_ASSIGNMENT_. Copy out the data line by line exactly, from its start to the line bearing "height: auto;", inclusive.

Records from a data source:
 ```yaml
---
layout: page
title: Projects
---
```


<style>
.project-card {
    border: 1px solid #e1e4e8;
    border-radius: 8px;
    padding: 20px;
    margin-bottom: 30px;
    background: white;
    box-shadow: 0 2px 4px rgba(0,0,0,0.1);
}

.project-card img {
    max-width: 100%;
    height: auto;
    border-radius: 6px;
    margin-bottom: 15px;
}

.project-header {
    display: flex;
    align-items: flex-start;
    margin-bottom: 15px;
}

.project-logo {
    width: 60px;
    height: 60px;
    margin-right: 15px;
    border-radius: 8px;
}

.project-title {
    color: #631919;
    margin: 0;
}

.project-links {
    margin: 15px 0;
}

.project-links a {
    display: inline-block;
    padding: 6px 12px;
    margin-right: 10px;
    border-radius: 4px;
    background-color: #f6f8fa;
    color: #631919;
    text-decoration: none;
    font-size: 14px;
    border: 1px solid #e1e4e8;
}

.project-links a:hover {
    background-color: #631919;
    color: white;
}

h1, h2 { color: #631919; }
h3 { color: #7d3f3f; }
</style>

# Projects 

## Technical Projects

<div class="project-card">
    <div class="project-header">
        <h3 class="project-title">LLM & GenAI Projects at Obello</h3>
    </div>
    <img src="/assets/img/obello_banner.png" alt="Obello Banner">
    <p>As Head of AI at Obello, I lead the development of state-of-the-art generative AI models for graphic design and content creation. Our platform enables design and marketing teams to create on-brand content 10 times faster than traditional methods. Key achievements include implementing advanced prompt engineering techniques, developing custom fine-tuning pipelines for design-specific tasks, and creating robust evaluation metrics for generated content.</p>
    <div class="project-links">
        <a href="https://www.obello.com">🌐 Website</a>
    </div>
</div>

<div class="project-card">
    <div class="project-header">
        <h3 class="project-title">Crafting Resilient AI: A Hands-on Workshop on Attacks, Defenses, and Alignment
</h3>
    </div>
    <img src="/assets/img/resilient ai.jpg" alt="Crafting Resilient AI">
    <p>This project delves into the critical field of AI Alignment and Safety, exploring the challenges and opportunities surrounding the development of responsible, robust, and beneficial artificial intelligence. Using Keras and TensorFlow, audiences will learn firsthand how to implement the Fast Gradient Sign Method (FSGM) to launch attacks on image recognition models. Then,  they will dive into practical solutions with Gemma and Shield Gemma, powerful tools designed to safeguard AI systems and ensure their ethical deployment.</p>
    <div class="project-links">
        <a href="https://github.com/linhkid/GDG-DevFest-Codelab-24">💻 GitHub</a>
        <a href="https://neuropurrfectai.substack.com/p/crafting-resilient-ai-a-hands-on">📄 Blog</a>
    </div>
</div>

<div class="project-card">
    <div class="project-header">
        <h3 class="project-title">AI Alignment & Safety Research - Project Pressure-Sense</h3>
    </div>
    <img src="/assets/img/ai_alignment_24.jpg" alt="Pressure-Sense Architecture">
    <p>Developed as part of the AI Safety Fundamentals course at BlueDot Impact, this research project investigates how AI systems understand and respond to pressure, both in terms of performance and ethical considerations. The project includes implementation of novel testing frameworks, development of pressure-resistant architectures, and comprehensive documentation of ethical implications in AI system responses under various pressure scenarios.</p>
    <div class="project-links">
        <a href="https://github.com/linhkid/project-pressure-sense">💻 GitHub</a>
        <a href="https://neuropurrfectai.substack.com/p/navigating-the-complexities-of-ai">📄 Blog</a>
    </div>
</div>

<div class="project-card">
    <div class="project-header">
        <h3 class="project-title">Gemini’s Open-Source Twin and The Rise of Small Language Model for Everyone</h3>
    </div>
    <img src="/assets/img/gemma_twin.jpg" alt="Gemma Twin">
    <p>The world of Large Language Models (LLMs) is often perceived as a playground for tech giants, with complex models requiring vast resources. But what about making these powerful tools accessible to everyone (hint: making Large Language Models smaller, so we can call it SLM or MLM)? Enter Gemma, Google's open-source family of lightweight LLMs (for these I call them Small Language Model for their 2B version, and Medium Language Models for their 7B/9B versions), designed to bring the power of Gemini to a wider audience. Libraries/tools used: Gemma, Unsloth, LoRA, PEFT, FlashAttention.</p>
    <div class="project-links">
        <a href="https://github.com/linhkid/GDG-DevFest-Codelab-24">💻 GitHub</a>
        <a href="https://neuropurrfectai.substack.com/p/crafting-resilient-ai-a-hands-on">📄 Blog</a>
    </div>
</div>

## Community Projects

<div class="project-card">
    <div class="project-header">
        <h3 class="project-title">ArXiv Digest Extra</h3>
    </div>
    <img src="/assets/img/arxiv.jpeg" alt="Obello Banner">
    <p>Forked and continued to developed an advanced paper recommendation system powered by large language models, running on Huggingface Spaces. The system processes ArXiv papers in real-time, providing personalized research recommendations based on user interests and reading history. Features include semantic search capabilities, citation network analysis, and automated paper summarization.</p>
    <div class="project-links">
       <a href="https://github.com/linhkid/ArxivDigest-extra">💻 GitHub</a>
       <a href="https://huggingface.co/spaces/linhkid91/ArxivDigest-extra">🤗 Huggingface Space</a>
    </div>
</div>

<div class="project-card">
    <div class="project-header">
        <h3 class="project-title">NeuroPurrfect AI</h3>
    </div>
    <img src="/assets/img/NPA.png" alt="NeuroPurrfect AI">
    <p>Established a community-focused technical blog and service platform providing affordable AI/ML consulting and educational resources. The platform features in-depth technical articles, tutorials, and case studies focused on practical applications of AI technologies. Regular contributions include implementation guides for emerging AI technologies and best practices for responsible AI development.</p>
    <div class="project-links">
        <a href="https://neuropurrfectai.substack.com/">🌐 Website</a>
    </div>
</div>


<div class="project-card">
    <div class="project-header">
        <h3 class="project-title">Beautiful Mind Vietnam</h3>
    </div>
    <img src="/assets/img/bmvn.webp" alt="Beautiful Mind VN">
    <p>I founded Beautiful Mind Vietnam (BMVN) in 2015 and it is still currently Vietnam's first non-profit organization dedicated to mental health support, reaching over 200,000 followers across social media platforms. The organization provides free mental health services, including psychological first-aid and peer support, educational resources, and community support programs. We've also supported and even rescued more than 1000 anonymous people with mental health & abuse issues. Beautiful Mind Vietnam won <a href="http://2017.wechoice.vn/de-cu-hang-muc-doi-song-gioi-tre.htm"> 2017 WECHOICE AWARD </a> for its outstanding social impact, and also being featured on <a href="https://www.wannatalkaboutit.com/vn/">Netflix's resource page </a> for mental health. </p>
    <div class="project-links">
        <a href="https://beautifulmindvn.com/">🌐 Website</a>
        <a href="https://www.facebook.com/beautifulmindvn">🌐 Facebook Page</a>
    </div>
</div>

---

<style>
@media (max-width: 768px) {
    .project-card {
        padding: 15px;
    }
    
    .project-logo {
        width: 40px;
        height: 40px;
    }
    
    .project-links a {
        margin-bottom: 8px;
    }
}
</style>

_OUTPUT BELOW_.
 ```yaml
---
layout: page
title: Projects
---
```


<style>
.project-card {
    border: 1px solid #e1e4e8;
    border-radius: 8px;
    padding: 20px;
    margin-bottom: 30px;
    background: white;
    box-shadow: 0 2px 4px rgba(0,0,0,0.1);
}

.project-card img {
    max-width: 100%;
    height: auto;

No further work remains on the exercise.